As the Russian political and geographical landscape went through a seismic shift in the 1990's, football could easily have become a casualty.  Domm Norris looks at how the change from communism to capitalism has made a significant impact on post Soviet soccer.

The demise of the Soviet Union and the consequent abolition of communist thinking within the political realm may not be an issue that, on the surface, could have a dramatic effect on the growth of Russian football. However, the expansion of capitalism, and the dramatic changes that such development brought, helped to drastically change the face of Russian sport.

As the communist government began to crumble, the serving ministers, who for so long had fought against western, capitalist agendas, began to seek a future for themselves away from the rapidly transforming world of politics. For various communist officials, the future lay in the nation's expanding business culture.

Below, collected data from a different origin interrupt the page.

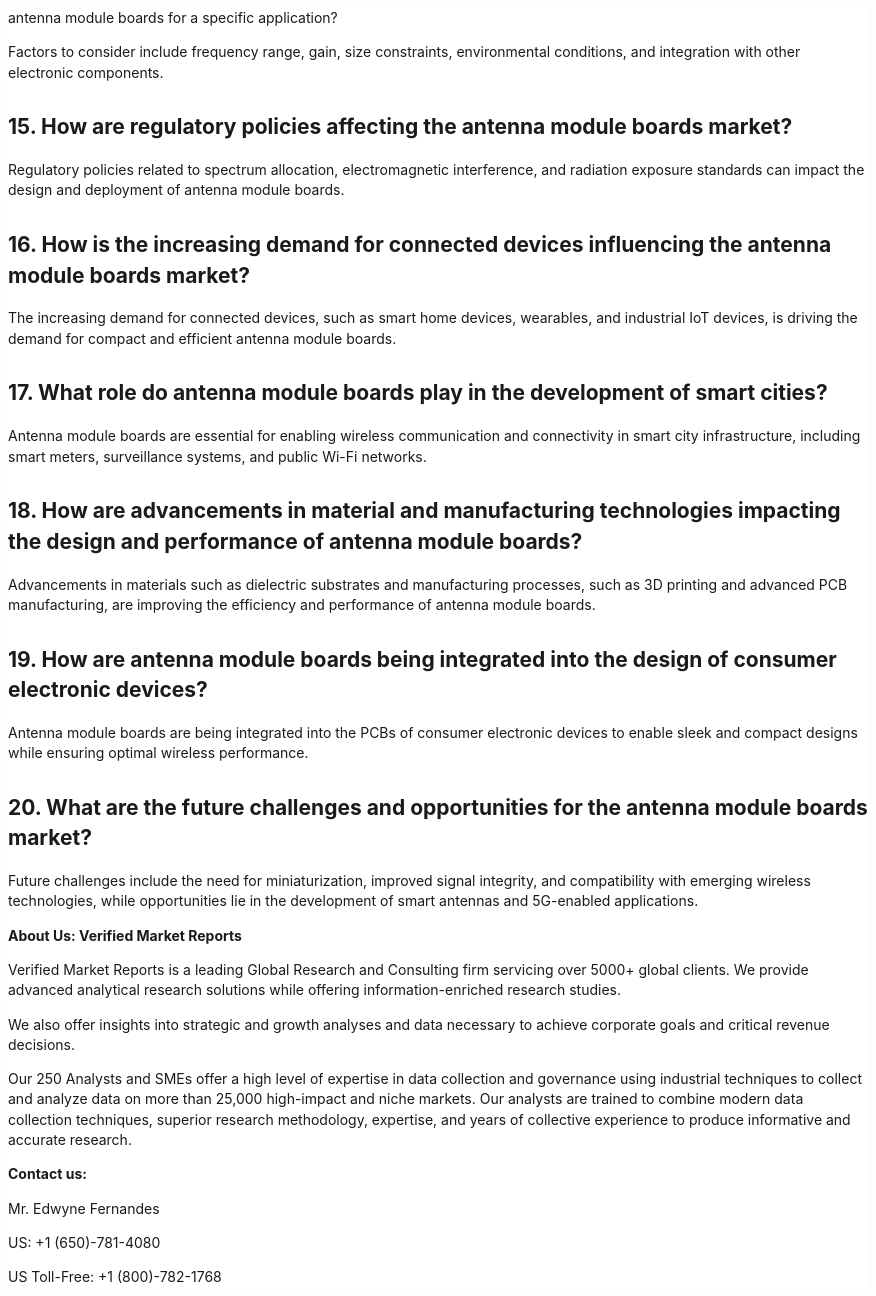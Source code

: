 antenna module boards for a specific application?</h2><p>Factors to consider include frequency range, gain, size constraints, environmental conditions, and integration with other electronic components.</p><h2>15. How are regulatory policies affecting the antenna module boards market?</h2><p>Regulatory policies related to spectrum allocation, electromagnetic interference, and radiation exposure standards can impact the design and deployment of antenna module boards.</p><h2>16. How is the increasing demand for connected devices influencing the antenna module boards market?</h2><p>The increasing demand for connected devices, such as smart home devices, wearables, and industrial IoT devices, is driving the demand for compact and efficient antenna module boards.</p><h2>17. What role do antenna module boards play in the development of smart cities?</h2><p>Antenna module boards are essential for enabling wireless communication and connectivity in smart city infrastructure, including smart meters, surveillance systems, and public Wi-Fi networks.</p><h2>18. How are advancements in material and manufacturing technologies impacting the design and performance of antenna module boards?</h2><p>Advancements in materials such as dielectric substrates and manufacturing processes, such as 3D printing and advanced PCB manufacturing, are improving the efficiency and performance of antenna module boards.</p><h2>19. How are antenna module boards being integrated into the design of consumer electronic devices?</h2><p>Antenna module boards are being integrated into the PCBs of consumer electronic devices to enable sleek and compact designs while ensuring optimal wireless performance.</p><h2>20. What are the future challenges and opportunities for the antenna module boards market?</h2><p>Future challenges include the need for miniaturization, improved signal integrity, and compatibility with emerging wireless technologies, while opportunities lie in the development of smart antennas and 5G-enabled applications.</p></body></html></h3><p id="" class=""><strong>About Us: Verified Market Reports</strong></p><p id="" class="">Verified Market Reports is a leading Global Research and Consulting firm servicing over 5000+ global clients. We provide advanced analytical research solutions while offering information-enriched research studies.</p><p id="" class="">We also offer insights into strategic and growth analyses and data necessary to achieve corporate goals and critical revenue decisions.</p><p id="" class="">Our 250 Analysts and SMEs offer a high level of expertise in data collection and governance using industrial techniques to collect and analyze data on more than 25,000 high-impact and niche markets. Our analysts are trained to combine modern data collection techniques, superior research methodology, expertise, and years of collective experience to produce informative and accurate research.</p><p id="" class=""><strong>Contact us:</strong></p><p id="" class="">Mr. Edwyne Fernandes</p><p id="" class="">US: +1 (650)-781-4080</p><p id="" class="">US Toll-Free: +1 (800)-782-1768</p>
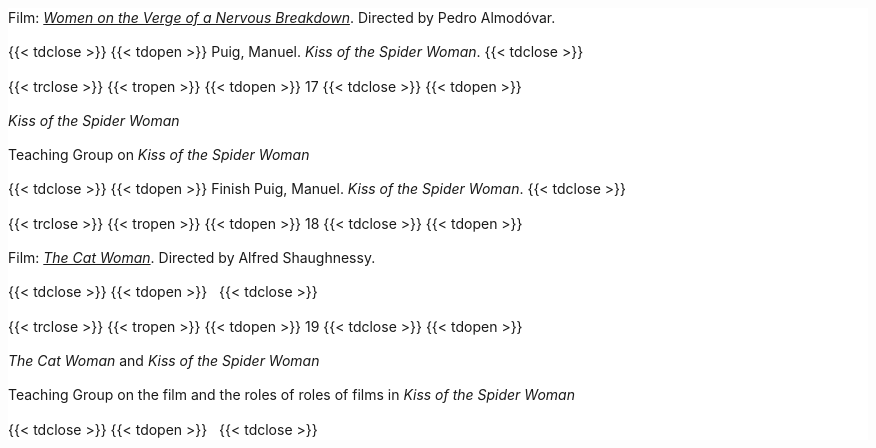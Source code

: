 
Film: [_Women on the Verge of a Nervous Breakdown_](http://www.imdb.com/title/tt0095675/). Directed by Pedro Almodóvar.


{{< tdclose >}}
{{< tdopen >}}
Puig, Manuel. _Kiss of the Spider Woman_.
{{< tdclose >}}

{{< trclose >}}
{{< tropen >}}
{{< tdopen >}}
17
{{< tdclose >}}
{{< tdopen >}}


_Kiss of the Spider Woman_

Teaching Group on _Kiss of the Spider Woman_


{{< tdclose >}}
{{< tdopen >}}
Finish Puig, Manuel. _Kiss of the Spider Woman_.
{{< tdclose >}}

{{< trclose >}}
{{< tropen >}}
{{< tdopen >}}
18
{{< tdclose >}}
{{< tdopen >}}


Film: [_The Cat Woman_](http://www.imdb.com/title/tt0050235/). Directed by Alfred Shaughnessy.


{{< tdclose >}}
{{< tdopen >}}
 
{{< tdclose >}}

{{< trclose >}}
{{< tropen >}}
{{< tdopen >}}
19
{{< tdclose >}}
{{< tdopen >}}


_The Cat Woman_ and _Kiss of the Spider Woman_

Teaching Group on the film and the roles of roles of films in _Kiss of the Spider Woman_


{{< tdclose >}}
{{< tdopen >}}
 
{{< tdclose >}}
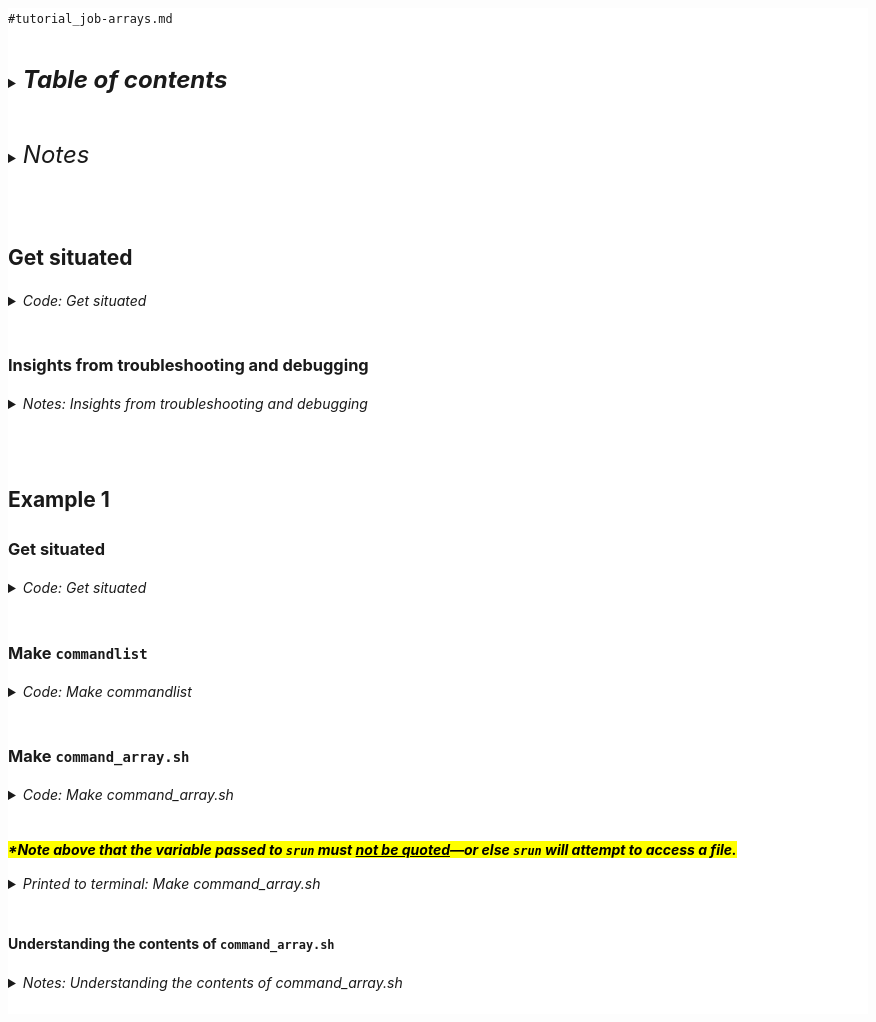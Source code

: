 
`#tutorial_job-arrays.md`
<br />
<br />

<details><summary><b><font size="+2"><i>Table of contents</i></font></b></summary></details>
<br />
<br />

<details><summary><font size="+2"><i>Notes</i></font></summary></details>
<br />
<br />

<a id="get-situated"></a>
## Get situated
<details><summary><i>Code: Get situated</i></summary></details>
<br />

<a id="insights-from-troubleshooting-and-debugging"></a>
### Insights from troubleshooting and debugging
<details><summary><i>Notes: Insights from troubleshooting and debugging</i></summary></details>
<br />
<br />

<a id="example-1"></a>
## Example 1
<a id="get-situated-1"></a>
### Get situated
<details><summary><i>Code: Get situated</i></summary></details>
<br />

<a id="make-commandlist"></a>
### Make `commandlist`
<details><summary><i>Code: Make commandlist</i></summary></details>
<br />

<a id="make-command_arraysh"></a>
### Make `command_array.sh`
<details><summary><i>Code: Make command_array.sh</i></summary></details>
<br />

<mark>___\*Note above that the variable passed to `srun` must <u>not be quoted</u>&mdash;or else `srun` will attempt to access a file.___</mark>

<details><summary><i>Printed to terminal: Make command_array.sh</i></summary></details>
<br />

<a id="understanding-the-contents-of-command_arraysh"></a>
#### Understanding the contents of `command_array.sh`
<details><summary><i>Notes: Understanding the contents of command_array.sh</i></summary></details>
<br />
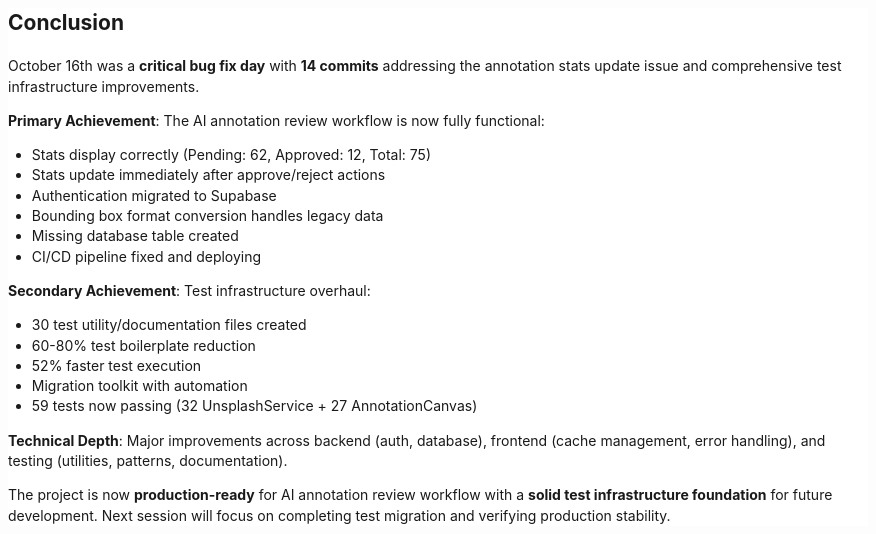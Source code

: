 
## Conclusion

October 16th was a **critical bug fix day** with **14 commits** addressing the annotation stats update issue and comprehensive test infrastructure improvements.

**Primary Achievement**: The AI annotation review workflow is now fully functional:
- Stats display correctly (Pending: 62, Approved: 12, Total: 75)
- Stats update immediately after approve/reject actions
- Authentication migrated to Supabase
- Bounding box format conversion handles legacy data
- Missing database table created
- CI/CD pipeline fixed and deploying

**Secondary Achievement**: Test infrastructure overhaul:
- 30 test utility/documentation files created
- 60-80% test boilerplate reduction
- 52% faster test execution
- Migration toolkit with automation
- 59 tests now passing (32 UnsplashService + 27 AnnotationCanvas)

**Technical Depth**: Major improvements across backend (auth, database), frontend (cache management, error handling), and testing (utilities, patterns, documentation).

The project is now **production-ready** for AI annotation review workflow with a **solid test infrastructure foundation** for future development. Next session will focus on completing test migration and verifying production stability.
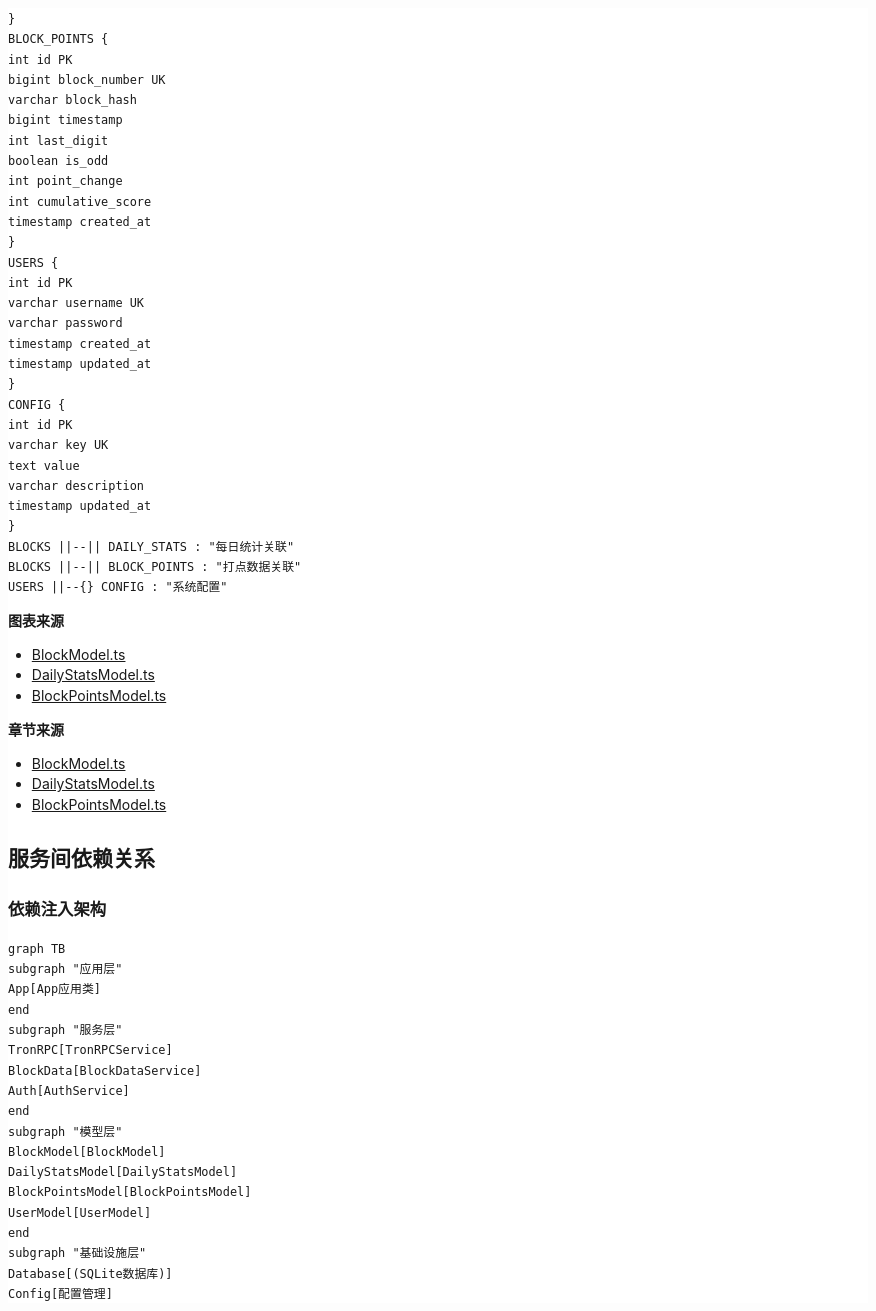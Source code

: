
 ```mermaid
}
BLOCK_POINTS {
int id PK
bigint block_number UK
varchar block_hash
bigint timestamp
int last_digit
boolean is_odd
int point_change
int cumulative_score
timestamp created_at
}
USERS {
int id PK
varchar username UK
varchar password
timestamp created_at
timestamp updated_at
}
CONFIG {
int id PK
varchar key UK
text value
varchar description
timestamp updated_at
}
BLOCKS ||--|| DAILY_STATS : "每日统计关联"
BLOCKS ||--|| BLOCK_POINTS : "打点数据关联"
USERS ||--{} CONFIG : "系统配置"
```

**图表来源**
- [BlockModel.ts](file://src/models/BlockModel.ts#L1-L50)
- [DailyStatsModel.ts](file://src/models/DailyStatsModel.ts#L1-L50)
- [BlockPointsModel.ts](file://src/models/BlockPointsModel.ts#L1-L50)

**章节来源**
- [BlockModel.ts](file://src/models/BlockModel.ts#L1-L170)
- [DailyStatsModel.ts](file://src/models/DailyStatsModel.ts#L1-L165)
- [BlockPointsModel.ts](file://src/models/BlockPointsModel.ts#L1-L219)

## 服务间依赖关系

### 依赖注入架构

```mermaid
graph TB
subgraph "应用层"
App[App应用类]
end
subgraph "服务层"
TronRPC[TronRPCService]
BlockData[BlockDataService]
Auth[AuthService]
end
subgraph "模型层"
BlockModel[BlockModel]
DailyStatsModel[DailyStatsModel]
BlockPointsModel[BlockPointsModel]
UserModel[UserModel]
end
subgraph "基础设施层"
Database[(SQLite数据库)]
Config[配置管理]
```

The influence and power of such politicians was such that their introduction to business was relatively straightforward. Through a policy that can be best described as mass privatization, these communist officials were able to utilise and network their high profile connections to purchase companies for significantly lower prices than their market values suggested. This process of privatisation meant that Russia's most significant businesses; including Gazprom, Lukoil and Rosneft, became what is known as 'nomenklatura' companies, which essentially relates to the government's ability to place key officials in significant roles.

This process caused a significant transformation to the face of Russian big business. The implementation of privatisation consequently provided a platform for the creation of a new breed of post Soviet business heavyweights, whose wealth, power and influence grew at an astonishingly rapid rate. These fresh, bourgeois thinkers have become some of the most important figures in the growing stature of the Russian nation as a whole. It is significant that the role of this generation of Russian business icons have spilled through to have an effect upon the nation's social and political development in a manner that had not previously been successfully achieved.

The fact that Russia was creating fortunes for men of such a young age created the issue of how they would decide to utilise the vast sums of cash that they had accumulated. One such method was through investing in sporting ventures - with football quickly becoming one of the more lucrative propositions.

The reasons for this are straightforward. The prestige of football club ownership and the sociological and political gains that can be made through such investments can be extremely enticing. There is also a sentiment within Russian society that became entrenched through the Soviet era, which wanted to show that in spite of different ideologies success is still a hugely important facet of a nation's existence. Such feelings are especially prevalent where football in concerned and for these budding billionaires to bring glory and success to a football team was a hugely rewarding dream. The years of reluctance to see private ownership within the Soviet era was also a major factor in why investment within football was so unquenchable. It was as though years of pent up frustrations had been broken down through the capitalist agenda that had been politically introduced to the nation.

The crippling debt that the Soviet Union faced at the point of its dissolution was unmanageable for a nation of such ideological beliefs. The impending collapse created vast problems for the football teams within the union, which would not be rectified for a number of years to come. Many of the Soviet teams were previously funded by state organisations that were unable to continue to support the clubs once the nation began to spiral out of control. Consequently, the debt of the nation was mirrored onto the football clubs that had previously been in relatively healthy positions. It appeared as though football within the newly independent states would face a long, arduous road back to the top of European football. With the exception of Spartak Moscow - who did not rely upon state funding - Russian football lost its competitive edge and it was not until the investment of the 'New Russian' business tycoons that the nation began to witness the rise of a strong domestic league.

Private ownership may now be the norm in the Russian Premier League for the majority of the nation's major footballing powers - Leonid Fedun's billions made through Lukoil continue to subsidise the future of Spartak Moscow, while Gazprom's investment in Zenit Saint Petersburg looks set to bring yet more trophies to the increasingly successful side.  However, there is still space for the progression of football clubs who are not fortunate enough to have the backing of a hugely wealthy investor. Rubin Kazan are a prime example of how Russian football continues to hold onto traditions of the Soviet era as their owner Alexander Gusev is the chairman of the state council of Tartarstan, the region in which Kazan can be located.

It is through the collapse of the Soviet Union and the consequential wealth of post Soviet business that Russian football has become a gradually improving force within Europe. The effect that the collapse of the Union had upon the region's football clubs shows in itself that the sport is not entirely resilient against dramatic levels of change. The seeming stagnation in the years between the Soviet Union's demise and the surge of Russian business and investment is proof that political and economic circumstance is hugely significant upon the progression of football.